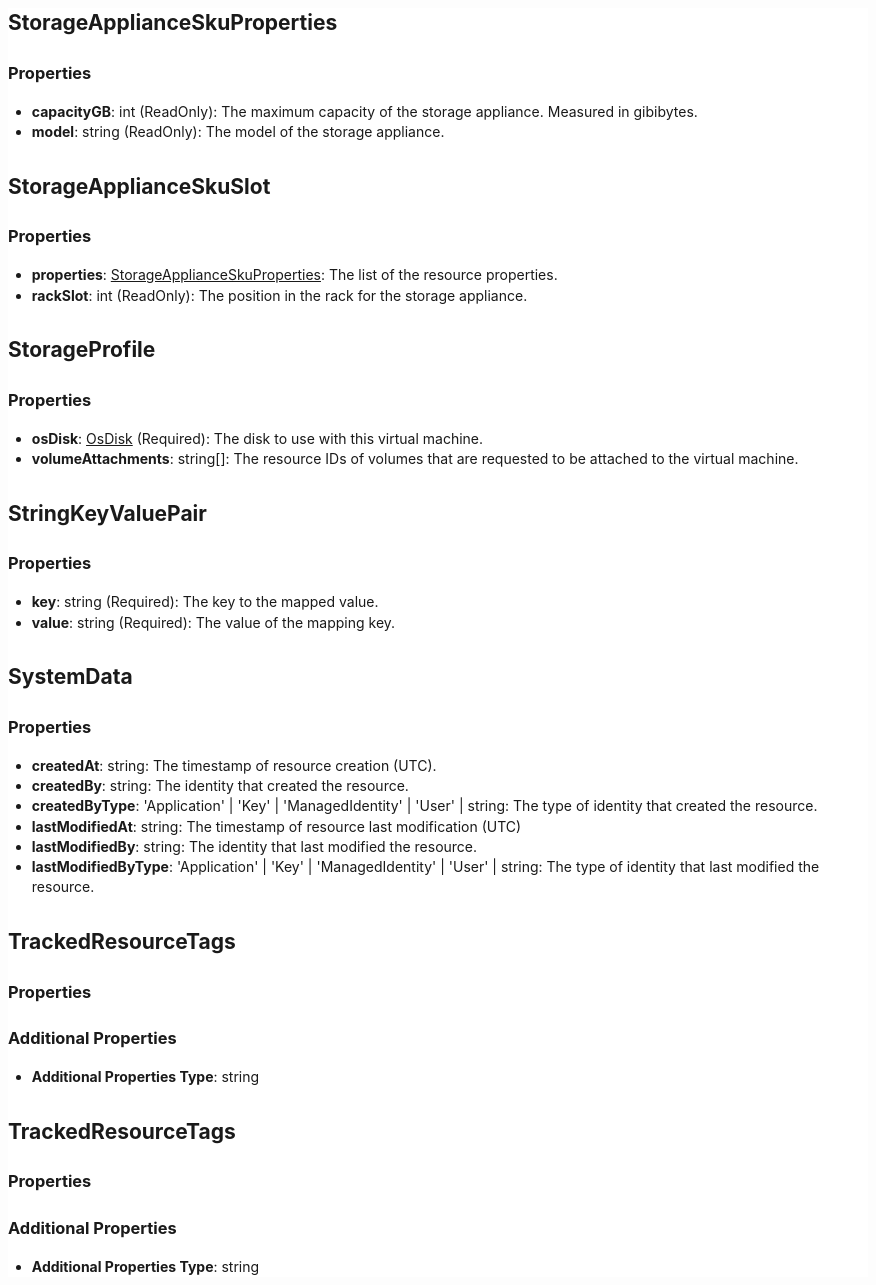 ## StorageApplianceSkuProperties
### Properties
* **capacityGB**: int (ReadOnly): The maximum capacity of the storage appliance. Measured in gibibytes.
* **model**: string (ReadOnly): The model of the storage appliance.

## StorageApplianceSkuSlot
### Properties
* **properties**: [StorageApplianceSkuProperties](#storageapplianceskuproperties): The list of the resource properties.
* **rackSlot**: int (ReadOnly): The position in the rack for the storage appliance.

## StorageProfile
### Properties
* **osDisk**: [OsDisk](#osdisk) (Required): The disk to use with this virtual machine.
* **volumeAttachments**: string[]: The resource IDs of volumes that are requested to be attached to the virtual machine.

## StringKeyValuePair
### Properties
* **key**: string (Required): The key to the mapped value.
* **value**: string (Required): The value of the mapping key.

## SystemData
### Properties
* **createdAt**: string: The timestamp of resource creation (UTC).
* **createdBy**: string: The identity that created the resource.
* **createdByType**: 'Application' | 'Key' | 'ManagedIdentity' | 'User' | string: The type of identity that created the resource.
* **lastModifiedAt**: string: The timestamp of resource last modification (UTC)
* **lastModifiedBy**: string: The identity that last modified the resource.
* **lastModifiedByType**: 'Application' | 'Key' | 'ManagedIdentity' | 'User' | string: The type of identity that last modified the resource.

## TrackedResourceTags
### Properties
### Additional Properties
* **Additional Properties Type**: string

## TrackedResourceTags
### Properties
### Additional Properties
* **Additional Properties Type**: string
◆ ◆ ◆ ◆ ◆
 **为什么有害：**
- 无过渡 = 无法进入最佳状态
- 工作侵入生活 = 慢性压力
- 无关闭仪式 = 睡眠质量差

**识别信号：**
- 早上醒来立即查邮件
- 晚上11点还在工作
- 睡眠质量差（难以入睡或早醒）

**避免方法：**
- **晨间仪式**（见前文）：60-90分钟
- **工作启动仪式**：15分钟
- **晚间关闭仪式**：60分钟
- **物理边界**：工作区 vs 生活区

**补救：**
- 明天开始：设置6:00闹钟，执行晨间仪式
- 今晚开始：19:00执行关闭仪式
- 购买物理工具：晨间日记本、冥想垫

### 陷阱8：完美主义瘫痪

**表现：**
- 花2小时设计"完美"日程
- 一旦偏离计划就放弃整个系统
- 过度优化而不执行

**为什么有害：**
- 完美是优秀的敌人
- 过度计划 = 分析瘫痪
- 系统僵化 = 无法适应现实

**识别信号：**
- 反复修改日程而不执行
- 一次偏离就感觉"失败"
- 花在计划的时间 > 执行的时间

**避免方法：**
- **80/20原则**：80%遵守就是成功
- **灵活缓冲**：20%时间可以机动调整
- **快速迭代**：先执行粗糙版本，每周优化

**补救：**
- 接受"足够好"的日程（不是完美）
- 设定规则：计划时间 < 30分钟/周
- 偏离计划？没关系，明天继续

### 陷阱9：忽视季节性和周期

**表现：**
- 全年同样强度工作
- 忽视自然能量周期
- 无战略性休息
◆ ◆ ◆ ◆ ◆
■ About this exercise: Scan the data, and report each line that uses the word "identity".

■ Exercise output:
* **createdBy**: string: The identity that created the resource.
* **createdByType**: 'Application' | 'Key' | 'ManagedIdentity' | 'User' | string: The type of identity that created the resource.
* **lastModifiedBy**: string: The identity that last modified the resource.
* **lastModifiedByType**: 'Application' | 'Key' | 'ManagedIdentity' | 'User' | string: The type of identity that last modified the resource.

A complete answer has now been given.